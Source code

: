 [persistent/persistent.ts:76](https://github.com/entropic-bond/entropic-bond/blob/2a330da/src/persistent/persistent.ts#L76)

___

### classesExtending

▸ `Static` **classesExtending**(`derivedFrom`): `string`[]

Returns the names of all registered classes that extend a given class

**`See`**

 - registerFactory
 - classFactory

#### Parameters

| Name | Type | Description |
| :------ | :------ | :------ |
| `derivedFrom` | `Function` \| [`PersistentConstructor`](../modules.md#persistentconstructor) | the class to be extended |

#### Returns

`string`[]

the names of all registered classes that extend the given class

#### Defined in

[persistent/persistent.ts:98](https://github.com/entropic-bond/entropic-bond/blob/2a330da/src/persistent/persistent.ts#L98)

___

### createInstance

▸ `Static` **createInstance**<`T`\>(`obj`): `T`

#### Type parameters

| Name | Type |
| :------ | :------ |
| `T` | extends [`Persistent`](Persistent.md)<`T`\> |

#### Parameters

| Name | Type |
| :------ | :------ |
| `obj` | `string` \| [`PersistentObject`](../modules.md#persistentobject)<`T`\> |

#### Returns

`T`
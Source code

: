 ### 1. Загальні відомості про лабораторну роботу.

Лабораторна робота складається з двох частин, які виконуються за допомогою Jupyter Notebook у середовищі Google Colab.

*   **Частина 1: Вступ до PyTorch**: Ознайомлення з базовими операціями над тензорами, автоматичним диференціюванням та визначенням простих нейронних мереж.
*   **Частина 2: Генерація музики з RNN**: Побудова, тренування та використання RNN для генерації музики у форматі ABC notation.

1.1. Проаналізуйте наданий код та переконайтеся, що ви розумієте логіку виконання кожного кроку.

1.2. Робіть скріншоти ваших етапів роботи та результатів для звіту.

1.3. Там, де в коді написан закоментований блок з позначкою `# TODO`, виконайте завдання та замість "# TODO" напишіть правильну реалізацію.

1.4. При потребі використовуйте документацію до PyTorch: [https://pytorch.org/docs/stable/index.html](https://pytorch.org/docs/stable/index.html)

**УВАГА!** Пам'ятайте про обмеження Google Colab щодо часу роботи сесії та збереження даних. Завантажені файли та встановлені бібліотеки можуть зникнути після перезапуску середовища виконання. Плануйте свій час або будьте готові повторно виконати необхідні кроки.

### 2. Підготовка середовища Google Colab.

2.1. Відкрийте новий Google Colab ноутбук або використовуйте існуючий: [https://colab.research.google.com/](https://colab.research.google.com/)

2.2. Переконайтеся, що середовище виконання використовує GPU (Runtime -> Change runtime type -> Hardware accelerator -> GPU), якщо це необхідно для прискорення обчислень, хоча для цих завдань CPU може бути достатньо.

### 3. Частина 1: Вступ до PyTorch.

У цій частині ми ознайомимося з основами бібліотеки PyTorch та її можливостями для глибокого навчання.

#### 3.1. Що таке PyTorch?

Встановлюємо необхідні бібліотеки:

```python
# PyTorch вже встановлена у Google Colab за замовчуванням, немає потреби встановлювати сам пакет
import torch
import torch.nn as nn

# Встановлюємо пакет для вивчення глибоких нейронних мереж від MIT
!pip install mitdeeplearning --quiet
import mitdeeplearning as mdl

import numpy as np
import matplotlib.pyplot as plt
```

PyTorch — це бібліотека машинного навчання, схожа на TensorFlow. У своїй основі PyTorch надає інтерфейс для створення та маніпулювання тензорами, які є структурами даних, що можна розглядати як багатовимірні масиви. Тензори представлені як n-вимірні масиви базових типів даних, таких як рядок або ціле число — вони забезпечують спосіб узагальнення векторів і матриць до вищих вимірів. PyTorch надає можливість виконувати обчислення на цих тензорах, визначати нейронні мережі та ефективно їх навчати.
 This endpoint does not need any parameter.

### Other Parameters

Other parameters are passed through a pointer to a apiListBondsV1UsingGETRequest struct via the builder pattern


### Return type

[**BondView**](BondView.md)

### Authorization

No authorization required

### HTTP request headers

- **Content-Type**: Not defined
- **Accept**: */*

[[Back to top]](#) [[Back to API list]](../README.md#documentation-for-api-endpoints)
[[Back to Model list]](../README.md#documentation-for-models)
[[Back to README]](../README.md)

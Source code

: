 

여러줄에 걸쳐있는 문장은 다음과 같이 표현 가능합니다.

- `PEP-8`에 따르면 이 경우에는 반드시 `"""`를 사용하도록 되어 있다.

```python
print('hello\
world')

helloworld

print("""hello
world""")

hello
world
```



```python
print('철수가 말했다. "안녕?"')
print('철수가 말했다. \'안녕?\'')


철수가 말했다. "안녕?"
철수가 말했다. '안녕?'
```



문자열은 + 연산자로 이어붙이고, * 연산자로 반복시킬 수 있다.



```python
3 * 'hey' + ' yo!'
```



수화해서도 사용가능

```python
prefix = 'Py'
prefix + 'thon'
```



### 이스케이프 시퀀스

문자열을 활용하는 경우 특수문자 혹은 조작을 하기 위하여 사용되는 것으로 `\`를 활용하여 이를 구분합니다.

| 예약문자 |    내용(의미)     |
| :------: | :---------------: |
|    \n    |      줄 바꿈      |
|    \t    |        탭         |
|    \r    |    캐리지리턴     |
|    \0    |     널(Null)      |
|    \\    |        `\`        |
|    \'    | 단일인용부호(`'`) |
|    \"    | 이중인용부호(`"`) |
^^^^^^^^^^^^^^^^
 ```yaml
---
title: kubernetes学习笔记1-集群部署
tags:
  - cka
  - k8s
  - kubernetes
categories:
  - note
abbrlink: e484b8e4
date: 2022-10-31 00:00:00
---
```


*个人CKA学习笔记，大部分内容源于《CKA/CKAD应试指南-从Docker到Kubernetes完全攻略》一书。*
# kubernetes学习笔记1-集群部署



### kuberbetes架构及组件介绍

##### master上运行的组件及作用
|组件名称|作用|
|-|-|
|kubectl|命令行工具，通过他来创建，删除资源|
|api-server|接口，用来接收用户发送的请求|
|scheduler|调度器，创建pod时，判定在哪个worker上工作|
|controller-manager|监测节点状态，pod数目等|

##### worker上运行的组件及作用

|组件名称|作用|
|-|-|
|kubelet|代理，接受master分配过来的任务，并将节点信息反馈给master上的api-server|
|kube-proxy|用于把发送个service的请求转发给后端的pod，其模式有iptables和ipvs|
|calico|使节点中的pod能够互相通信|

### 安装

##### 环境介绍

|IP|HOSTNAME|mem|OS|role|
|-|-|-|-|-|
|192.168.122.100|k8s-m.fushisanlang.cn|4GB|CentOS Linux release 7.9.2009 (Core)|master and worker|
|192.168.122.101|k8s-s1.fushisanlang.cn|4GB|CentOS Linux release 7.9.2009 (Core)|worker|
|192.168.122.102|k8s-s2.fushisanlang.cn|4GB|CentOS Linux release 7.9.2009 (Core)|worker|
^^^^^^^^^^^^^^^^
**Brief**
Collect every line from the records above that contains the word "використовуйте".

**Written solution**
1.4. При потребі використовуйте документацію до PyTorch: [https://pytorch.org/docs/stable/index.html](https://pytorch.org/docs/stable/index.html)
2.1. Відкрийте новий Google Colab ноутбук або використовуйте існуючий: [https://colab.research.google.com/](https://colab.research.google.com/)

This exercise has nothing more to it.